De heer Dittrich (D66):

Voorzitter. Ik werd verrast door het voorstel voor een hoofdelijke stemming. Ik begrijp uw voorstel om het in januari te doen. Ik constateer als voorzitter van de vaste Kamercommissie voor Binnenlandse Zaken dat wij in commissieverband hier helemaal niet over hebben gesproken. Het is dus een verrassing. Het moet me van het hart dat het me spijt voor de mensen op de tribune. Sommigen zitten hier al vanaf 8.30 uur, in een rolstoel. Ze zijn hiernaartoe gekomen, hebben hier de hele dag op de tribune naar ons zitten luisteren, zijn gebleven voor de stemming en zijn vervolgens ook verrast te moeten horen dat de stemming in januari zal plaatsvinden.

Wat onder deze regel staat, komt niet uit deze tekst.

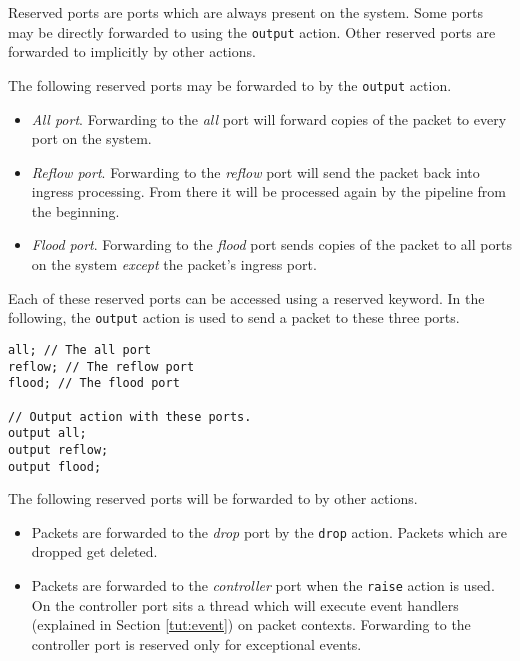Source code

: Reserved ports are ports which are always present on the system. Some ports may
be directly forwarded to using the \texttt{output} action. Other reserved ports are forwarded to implicitly by
other actions.

The following reserved ports may be forwarded to by the \texttt{output} action.

\begin{itemize}
\item \emph{All port}. Forwarding to the \textit{all} port will forward copies of the packet to
every port on the system.

\item \emph{Reflow port}. Forwarding to the \textit{reflow} port will send the packet back into
ingress processing. From there it will be processed again by the pipeline from
the beginning.

\item \emph{Flood port}. Forwarding to the \textit{flood} port sends copies of the packet to all
ports on the system \textit{except} the packet's ingress port.
\end{itemize}

Each of these reserved ports can be accessed using a reserved keyword. In the
following, the \texttt{output} action is used to send a packet to these three
ports.

\begin{codepage}
\begin{lstlisting}
all; // The all port
reflow; // The reflow port
flood; // The flood port

// Output action with these ports.
output all;
output reflow;
output flood;
\end{lstlisting}
\end{codepage}

The following reserved ports will be forwarded to by other actions.

\begin{itemize}
\item Packets are forwarded to the \textit{drop} port by the \texttt{drop} action.
Packets which are dropped get deleted.

\item Packets are forwarded to the \textit{controller} port when the \texttt{raise}
action is used. On the controller port sits a thread which will
execute event handlers (explained in Section \ref{tut:event}) on packet
contexts. Forwarding to the controller port is reserved only for exceptional
events.
\end{itemize}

Het spijt me voor de mensen op de tribune dat het zo moet lopen, maar het is niet anders.

De voorzitter:

Dank u wel, meneer Dittrich, en u zegt dit ook als voorzitter van de betreffende commissie. Mevrouw Nanninga.

Mevrouw Nanninga (Fractie-Nanninga):

Voorzitter, dank u wel. Steun voor het ordevoorstel. Het is natuurlijk het goed recht van de PVV om een hoofdelijke stemming aan te vragen. Wij hebben al aangegeven tegen te zullen stemmen. Ik wil er wel nog bij zeggen dat ik dit een heel lelijke gang van zaken vind. Ik had het de mensen op de publieke tribune inderdaad ook niet gegund. Ook voor de indieners en verdedigers van het initiatiefvoorstel had ik het echt graag anders willen zien, ongeacht onze mening over dit voorstel. Steun voor het ordevoorstel om volgend jaar te stemmen, maar ik ben hier niet blij mee. Ik vind het onbeschoft.

De voorzitter:

Ook voor u geldt, mevrouw Nanninga, dat ik dat laatste bijvoeglijk naamwoord eigenlijk niet zo passend vind naar een collega. De heer Koole.

De heer Koole (PvdA):

Ja, voorzitter, ik ben ook zeer verrast door het voorstel van de PVV om hoofdelijk te stemmen. Het was niet aangekondigd en er is volgens mij geen enkele reden toe. Ze hebben het recht om het te doen, maar er is geen enkele reden. We hebben een goed debat gevoerd. Voor de mensen op de publieke tribune en thuis willen we het debat op een gegeven moment ook op een nette manier afsluiten. Dat had mooi gekund en dat is nu onmogelijk. Het ordevoorstel van de voorzitter om het in januari te doen, zullen we dan maar steunen.

De voorzitter:

Dank u wel, meneer Koole. De heer Janssen.

De heer Janssen (SP):

Voorzitter. Gelet op de situatie: steun voor het voorstel van orde zoals u dat heeft gedaan. Ik zou bijna zeggen "met excuses aan de mensen op de publieke tribune", want dit is niet zoals het hier zou moeten gaan. Iedereen heeft het recht om een hoofdelijke stemming aan te vragen. Dit had ook vanmiddag aangekondigd kunnen worden in het College van Senioren. Ik betreur het met name voor al die mensen die hier de hele dag hebben uitgezeten om dit met elkaar te kunnen afsluiten. Dat zal dan helaas moeten wachten.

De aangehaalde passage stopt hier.